One of the most important opportunities one may have as a leader is either having the opportunity to have people added to a project team they are leading or even the role of making a team member hire. This can be both exciting and stressful. A right decision elevates the team and a wrong one can derail it. Most of the time it is a decision one can’t get back and once someone is in place, if they are not the right one, one will expend a great deal of time either trying to manage the problems created bring or having to prepare to remove them from the team. Bringing someone into a new team always has an element of a gamble to it as rarely someone comes in as a totally known variable. While every possible behavior and performance scenario can’t be anticipated prior to bringing someone in there are some concrete steps one may take to help gather the best information and make an informed decision.  

A simplified way to think through the process of determining if someone is the right person to add to the team is finding ways to concretely evaluate both fit and function. Here’s what I mean by those two categories. 

Fit: By fit one is needing to have a high confidence level regarding is this person’s ability to work within the existing personalities and the organizational expectations (both spoken and unspoken). This requires a true and realistic understanding of how the team functions on a daily basis. What are the functions where people work independently and where do they work collaboratively? How is information shared and how is help requested? What are the personality types that seem to drive the day-to-day culture? What are the annunciated organizational values and behaviors and what are the unexpected unspoken outcomes of these which shape the day-to-day functions? All of these factor into an ongoing culture of work. As the person bringing someone new into the team one needs a realistic view of this culture of work and if one wants the new person 1) to keep that culture, 2) push the boundaries of it, or 3) break aspects of it wants to change. Even if the person is the most competent for the role if they do not fit the desired state one has for how they fit into how the work gets done there are going to be some challenges to manage.  

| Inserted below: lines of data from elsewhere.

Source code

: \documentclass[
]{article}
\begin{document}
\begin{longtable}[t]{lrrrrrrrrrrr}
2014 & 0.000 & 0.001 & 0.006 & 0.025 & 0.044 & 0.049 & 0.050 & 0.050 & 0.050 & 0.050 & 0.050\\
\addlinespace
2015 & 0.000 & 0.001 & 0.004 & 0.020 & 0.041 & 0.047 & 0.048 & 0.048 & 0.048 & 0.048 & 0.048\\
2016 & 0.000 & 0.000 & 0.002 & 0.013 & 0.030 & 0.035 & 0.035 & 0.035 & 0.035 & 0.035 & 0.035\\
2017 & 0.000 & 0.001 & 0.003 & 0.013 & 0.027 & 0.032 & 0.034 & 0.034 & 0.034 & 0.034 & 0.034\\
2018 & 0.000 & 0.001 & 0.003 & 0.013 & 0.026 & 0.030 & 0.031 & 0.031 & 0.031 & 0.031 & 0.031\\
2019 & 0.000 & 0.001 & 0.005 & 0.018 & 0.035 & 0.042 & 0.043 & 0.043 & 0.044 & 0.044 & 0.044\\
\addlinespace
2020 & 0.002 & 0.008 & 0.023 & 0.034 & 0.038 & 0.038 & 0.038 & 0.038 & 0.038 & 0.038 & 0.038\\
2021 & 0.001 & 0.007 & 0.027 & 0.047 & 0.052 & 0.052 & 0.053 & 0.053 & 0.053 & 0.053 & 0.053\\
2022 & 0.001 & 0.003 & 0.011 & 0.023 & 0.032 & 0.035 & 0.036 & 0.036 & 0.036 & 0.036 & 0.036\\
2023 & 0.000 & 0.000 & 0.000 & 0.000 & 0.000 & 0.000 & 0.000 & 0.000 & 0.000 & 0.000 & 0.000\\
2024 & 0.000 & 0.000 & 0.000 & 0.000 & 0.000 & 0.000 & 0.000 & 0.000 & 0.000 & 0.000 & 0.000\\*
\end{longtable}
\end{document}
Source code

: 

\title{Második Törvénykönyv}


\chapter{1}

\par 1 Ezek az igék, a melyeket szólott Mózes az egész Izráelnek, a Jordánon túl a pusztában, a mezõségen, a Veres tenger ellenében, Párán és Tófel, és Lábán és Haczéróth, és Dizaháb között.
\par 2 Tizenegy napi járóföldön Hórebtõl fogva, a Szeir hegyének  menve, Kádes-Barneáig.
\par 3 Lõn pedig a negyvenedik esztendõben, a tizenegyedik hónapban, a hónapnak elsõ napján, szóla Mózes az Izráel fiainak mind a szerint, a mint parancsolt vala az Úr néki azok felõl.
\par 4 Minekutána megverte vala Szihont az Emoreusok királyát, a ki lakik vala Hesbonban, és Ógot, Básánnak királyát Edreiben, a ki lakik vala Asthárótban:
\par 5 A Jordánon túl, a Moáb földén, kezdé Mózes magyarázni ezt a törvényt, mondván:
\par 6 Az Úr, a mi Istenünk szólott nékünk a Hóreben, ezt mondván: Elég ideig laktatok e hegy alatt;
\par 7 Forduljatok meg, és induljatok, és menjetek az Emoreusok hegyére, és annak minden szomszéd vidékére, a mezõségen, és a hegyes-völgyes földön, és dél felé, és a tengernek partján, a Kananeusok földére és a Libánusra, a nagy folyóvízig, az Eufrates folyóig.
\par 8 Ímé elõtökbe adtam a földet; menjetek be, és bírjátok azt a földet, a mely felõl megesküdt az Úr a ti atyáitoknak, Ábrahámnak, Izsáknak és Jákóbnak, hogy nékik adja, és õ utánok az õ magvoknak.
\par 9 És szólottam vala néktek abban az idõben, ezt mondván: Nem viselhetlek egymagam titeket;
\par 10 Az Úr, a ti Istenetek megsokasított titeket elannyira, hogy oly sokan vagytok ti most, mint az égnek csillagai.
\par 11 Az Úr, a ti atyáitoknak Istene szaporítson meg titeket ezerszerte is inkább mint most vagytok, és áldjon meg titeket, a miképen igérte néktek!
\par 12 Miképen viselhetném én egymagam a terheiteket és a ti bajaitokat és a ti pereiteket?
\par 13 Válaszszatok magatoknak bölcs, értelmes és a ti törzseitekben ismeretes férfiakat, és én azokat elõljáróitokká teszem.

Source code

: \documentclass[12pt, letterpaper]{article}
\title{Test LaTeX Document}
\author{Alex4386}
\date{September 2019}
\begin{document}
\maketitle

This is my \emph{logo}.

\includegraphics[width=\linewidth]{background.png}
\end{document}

Function: By function what one is looking for knowing if someone possesses the skill and competencies to do the role. The first (and often underprioritized) step is a crystal clear understanding of what the role is to do. Too often job descriptions do not capture, annunciate, and prioritize the needed work of the role well. It is vital to have these expectations captured and clearly communicated to the person being considered. If this does not happen the inevitable outcome is a misalignment in expectations resulting in either they are producing the wrong work or them being asked for different things than they understood they would be doing. Either of these leads to frustration for all parties.  

So, how might one best avoid the guesswork and move forward with reasonable confidence on both fit and function with an individual? The same approach on the format of the questions to ask will work for determining both fit and function. One’s interview and assessment process needs a high focus on what can be proven. This can be accomplished through questions based on prior experience and how they apply their life experiences to case studies. At the end of one’s time with a potential new team member ne wants to have clarity on how they would handle both work situations and personalities within the team. One can get a good picture of this by pulling out specific accomplishments they may note in their resumes and digging into how they did this. What challenges did they run into? What risks did they take? How did they measure success? These are all the type of questions one may dig into to get a feel for how this person approaches their work. This leads toward a higher confidence level they can do the work needed and fit with the other personalities. Note: Don’t dwell too much on what they share as success stories. Push them to share times when a project did not go well and find out how they handled this to get a feel for their resilience. 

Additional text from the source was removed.